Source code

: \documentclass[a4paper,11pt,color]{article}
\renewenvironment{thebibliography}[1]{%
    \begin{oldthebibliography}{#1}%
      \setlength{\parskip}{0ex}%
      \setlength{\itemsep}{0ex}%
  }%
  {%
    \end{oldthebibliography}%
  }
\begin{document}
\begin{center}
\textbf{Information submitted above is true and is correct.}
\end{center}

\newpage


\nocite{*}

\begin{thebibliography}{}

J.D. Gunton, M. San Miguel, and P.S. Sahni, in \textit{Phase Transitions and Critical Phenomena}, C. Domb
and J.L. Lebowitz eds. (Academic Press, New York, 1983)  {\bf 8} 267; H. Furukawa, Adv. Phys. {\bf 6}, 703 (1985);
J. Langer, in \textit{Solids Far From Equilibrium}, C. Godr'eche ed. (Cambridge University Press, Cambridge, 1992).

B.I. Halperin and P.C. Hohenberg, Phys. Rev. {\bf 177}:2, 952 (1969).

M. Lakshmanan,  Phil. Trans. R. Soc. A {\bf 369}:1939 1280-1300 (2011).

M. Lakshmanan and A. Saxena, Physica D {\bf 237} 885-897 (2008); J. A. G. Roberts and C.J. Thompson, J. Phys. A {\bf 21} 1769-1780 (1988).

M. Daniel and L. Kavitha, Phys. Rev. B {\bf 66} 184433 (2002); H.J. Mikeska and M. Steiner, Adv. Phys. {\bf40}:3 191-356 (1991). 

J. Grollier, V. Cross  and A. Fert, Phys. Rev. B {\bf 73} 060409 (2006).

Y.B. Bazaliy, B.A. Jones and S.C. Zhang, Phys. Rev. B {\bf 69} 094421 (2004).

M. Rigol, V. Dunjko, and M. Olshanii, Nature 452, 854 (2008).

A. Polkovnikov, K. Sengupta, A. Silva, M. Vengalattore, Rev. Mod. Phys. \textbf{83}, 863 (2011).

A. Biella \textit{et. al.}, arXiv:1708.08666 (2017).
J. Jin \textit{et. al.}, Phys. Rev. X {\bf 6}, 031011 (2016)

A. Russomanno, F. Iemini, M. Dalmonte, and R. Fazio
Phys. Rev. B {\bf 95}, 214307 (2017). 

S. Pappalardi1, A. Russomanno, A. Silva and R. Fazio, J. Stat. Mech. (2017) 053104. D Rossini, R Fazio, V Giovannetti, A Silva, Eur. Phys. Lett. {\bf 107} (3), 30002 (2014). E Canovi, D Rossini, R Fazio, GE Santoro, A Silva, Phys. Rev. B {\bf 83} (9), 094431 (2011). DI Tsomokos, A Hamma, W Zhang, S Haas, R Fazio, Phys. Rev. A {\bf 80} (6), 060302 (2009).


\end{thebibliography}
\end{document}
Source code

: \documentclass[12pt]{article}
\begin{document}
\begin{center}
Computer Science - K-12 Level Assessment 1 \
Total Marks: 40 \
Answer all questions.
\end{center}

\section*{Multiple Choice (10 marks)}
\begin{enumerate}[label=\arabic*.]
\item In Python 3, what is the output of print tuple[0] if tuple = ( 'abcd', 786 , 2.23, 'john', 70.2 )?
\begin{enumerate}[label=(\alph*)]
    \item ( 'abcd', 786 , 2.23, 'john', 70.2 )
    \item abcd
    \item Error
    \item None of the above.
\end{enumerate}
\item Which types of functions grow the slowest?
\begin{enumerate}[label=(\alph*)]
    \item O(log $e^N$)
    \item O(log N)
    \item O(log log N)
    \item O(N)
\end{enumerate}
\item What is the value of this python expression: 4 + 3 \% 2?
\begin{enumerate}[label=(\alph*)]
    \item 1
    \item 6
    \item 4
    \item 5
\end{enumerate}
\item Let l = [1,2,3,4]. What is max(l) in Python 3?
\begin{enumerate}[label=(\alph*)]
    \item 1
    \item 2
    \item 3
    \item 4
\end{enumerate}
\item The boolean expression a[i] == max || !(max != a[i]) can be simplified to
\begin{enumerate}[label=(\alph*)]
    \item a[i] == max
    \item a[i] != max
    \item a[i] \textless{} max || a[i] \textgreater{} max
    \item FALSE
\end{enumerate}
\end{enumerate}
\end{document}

——————————

● What you need to do: Using the word "textit" as the filter, copy each matching line from the material.

● Written response:
J.D. Gunton, M. San Miguel, and P.S. Sahni, in \textit{Phase Transitions and Critical Phenomena}, C. Domb
J. Langer, in \textit{Solids Far From Equilibrium}, C. Godr'eche ed. (Cambridge University Press, Cambridge, 1992).
A. Biella \textit{et. al.}, arXiv:1708.08666 (2017).
J. Jin \textit{et. al.}, Phys. Rev. X {\bf 6}, 031011 (2016)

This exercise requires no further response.